◆ Stored data:

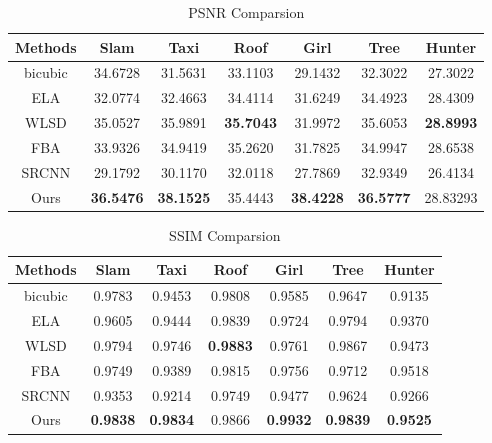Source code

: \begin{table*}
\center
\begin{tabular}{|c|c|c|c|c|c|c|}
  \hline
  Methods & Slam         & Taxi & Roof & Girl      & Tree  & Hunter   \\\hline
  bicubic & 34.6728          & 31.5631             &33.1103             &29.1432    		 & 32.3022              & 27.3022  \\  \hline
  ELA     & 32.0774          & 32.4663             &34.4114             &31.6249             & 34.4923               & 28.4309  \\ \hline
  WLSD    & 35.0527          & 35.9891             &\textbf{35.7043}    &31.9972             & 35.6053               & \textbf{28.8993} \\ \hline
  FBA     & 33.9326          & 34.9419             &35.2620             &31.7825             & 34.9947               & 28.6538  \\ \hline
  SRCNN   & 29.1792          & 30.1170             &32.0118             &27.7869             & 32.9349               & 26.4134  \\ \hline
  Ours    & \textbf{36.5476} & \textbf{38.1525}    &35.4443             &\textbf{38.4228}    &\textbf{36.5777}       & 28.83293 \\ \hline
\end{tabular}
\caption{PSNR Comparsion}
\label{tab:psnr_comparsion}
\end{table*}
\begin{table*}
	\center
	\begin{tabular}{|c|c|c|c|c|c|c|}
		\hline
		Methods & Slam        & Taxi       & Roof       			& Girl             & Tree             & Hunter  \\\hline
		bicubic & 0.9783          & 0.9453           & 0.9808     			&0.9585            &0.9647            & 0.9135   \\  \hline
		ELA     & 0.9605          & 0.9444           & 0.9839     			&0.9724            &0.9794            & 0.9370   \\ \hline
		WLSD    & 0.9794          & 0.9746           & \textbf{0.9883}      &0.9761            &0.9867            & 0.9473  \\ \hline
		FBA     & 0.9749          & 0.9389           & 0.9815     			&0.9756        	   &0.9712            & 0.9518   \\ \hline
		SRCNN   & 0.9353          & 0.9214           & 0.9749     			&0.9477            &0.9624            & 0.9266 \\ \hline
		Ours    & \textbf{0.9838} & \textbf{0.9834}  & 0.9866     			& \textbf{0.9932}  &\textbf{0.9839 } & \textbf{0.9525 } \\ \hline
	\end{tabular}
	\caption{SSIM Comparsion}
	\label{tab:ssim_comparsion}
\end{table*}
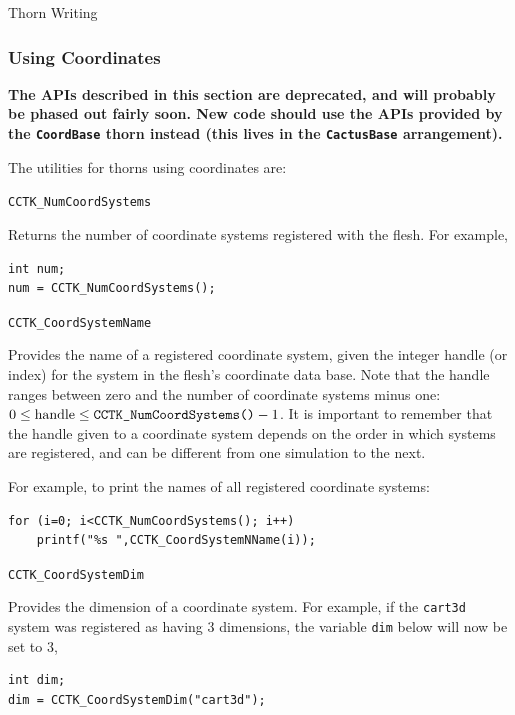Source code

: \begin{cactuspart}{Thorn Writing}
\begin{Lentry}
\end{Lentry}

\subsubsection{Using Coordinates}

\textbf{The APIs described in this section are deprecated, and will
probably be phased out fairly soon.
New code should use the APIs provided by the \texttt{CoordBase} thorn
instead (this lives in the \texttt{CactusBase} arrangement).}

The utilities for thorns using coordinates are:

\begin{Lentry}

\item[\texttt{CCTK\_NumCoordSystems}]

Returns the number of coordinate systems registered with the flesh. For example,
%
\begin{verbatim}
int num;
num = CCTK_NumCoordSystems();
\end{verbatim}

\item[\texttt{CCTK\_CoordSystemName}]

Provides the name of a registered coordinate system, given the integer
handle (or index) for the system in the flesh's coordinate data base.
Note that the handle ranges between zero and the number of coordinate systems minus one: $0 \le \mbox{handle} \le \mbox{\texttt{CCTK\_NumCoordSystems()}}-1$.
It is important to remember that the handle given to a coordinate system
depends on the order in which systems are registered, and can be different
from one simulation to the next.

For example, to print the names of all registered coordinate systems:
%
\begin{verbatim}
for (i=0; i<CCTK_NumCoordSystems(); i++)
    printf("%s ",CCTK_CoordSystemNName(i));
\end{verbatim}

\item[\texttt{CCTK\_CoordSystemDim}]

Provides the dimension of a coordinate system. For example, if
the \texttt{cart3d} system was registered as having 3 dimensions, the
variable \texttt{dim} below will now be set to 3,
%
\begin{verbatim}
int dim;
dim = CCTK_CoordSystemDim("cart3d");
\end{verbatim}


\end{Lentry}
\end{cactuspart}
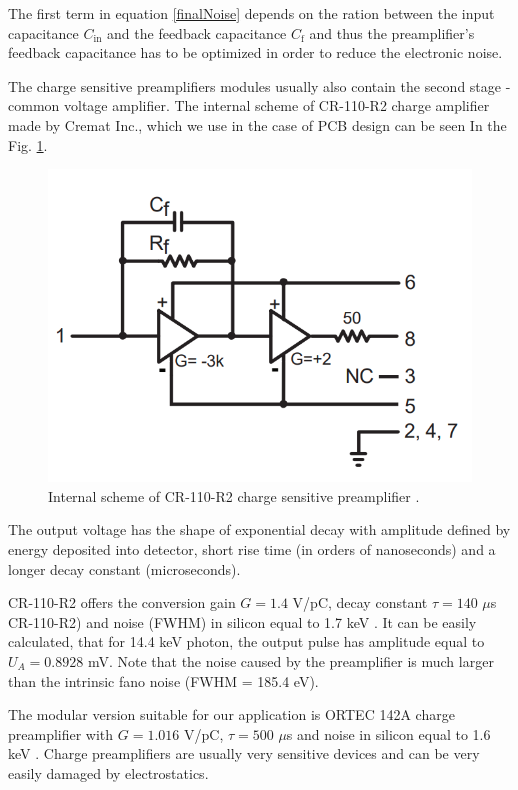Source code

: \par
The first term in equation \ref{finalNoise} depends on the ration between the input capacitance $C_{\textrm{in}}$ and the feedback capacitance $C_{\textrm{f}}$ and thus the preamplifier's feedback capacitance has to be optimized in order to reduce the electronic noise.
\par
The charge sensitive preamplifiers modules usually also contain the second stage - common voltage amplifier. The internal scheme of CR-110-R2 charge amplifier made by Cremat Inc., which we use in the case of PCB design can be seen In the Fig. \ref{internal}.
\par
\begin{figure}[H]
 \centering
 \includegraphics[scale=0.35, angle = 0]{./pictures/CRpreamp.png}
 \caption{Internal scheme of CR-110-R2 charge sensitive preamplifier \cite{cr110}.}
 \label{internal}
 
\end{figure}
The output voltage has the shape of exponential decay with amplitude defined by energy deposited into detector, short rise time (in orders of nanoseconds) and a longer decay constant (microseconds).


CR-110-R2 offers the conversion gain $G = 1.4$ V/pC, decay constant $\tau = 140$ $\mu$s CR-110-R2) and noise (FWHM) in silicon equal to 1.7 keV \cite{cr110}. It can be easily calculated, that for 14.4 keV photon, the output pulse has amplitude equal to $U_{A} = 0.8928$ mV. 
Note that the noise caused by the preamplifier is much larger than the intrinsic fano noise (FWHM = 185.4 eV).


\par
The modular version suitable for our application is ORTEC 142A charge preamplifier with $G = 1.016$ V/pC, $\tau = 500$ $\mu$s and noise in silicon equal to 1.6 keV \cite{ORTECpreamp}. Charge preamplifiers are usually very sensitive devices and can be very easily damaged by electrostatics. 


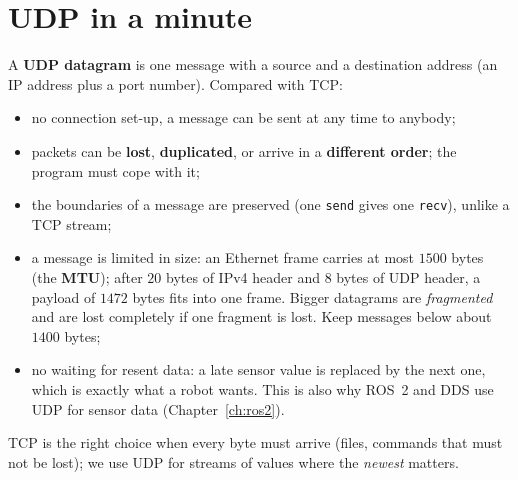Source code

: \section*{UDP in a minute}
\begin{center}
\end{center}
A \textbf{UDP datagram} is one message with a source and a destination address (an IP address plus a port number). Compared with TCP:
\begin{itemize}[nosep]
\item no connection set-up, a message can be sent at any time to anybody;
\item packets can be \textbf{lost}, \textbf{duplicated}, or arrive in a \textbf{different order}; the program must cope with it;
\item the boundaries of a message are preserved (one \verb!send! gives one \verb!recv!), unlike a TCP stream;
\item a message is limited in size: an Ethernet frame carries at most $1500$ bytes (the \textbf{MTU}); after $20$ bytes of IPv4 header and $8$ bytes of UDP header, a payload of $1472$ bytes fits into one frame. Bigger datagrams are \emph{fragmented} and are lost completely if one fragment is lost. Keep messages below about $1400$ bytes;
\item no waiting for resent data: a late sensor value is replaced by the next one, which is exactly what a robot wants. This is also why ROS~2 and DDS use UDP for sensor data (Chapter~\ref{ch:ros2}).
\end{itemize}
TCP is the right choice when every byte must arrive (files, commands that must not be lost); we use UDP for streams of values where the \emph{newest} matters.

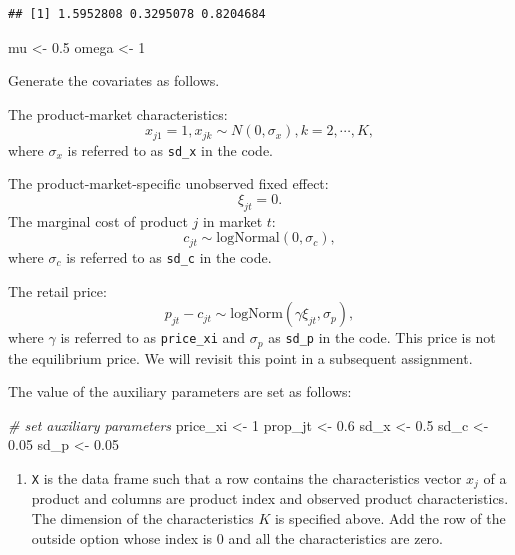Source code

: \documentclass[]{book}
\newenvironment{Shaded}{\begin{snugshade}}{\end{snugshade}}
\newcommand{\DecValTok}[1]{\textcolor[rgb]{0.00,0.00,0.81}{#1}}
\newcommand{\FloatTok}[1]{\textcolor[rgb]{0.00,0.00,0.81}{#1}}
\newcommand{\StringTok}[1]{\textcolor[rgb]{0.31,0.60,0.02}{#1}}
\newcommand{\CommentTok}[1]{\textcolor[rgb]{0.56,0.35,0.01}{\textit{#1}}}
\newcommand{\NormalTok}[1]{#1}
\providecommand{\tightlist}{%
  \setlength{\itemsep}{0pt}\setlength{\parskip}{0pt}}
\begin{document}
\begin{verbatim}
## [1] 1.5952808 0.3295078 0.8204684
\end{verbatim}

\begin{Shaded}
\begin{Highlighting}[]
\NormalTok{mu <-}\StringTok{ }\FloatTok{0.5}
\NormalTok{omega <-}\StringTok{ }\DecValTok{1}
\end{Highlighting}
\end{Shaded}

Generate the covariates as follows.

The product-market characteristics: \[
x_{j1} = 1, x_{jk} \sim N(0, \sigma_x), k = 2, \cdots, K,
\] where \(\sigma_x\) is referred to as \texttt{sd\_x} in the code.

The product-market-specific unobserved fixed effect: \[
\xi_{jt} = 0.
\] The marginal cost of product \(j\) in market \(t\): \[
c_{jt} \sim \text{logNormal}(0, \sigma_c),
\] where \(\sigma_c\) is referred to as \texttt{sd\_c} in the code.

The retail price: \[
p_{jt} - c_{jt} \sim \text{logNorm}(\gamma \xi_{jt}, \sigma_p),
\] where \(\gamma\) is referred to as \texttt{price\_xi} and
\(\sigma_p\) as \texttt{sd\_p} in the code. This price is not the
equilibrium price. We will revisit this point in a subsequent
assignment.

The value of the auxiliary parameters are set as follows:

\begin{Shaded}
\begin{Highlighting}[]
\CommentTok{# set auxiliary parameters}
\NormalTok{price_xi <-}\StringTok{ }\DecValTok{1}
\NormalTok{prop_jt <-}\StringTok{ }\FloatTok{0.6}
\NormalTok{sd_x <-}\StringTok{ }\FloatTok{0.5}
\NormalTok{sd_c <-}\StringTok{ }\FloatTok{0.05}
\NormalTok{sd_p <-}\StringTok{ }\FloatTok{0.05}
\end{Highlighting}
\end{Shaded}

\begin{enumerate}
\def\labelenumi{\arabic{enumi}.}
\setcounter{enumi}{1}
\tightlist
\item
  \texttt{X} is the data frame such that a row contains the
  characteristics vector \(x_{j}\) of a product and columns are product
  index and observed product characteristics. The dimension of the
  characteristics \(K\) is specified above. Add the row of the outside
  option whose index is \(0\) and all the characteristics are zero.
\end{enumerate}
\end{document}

◆ What is being asked: Find each line in the records holding the string "Girl" and show it.

◆ Solution for this exercise:
  Methods & Slam         & Taxi & Roof & Girl      & Tree  & Hunter   \\\hline
		Methods & Slam        & Taxi       & Roof       			& Girl             & Tree             & Hunter  \\\hline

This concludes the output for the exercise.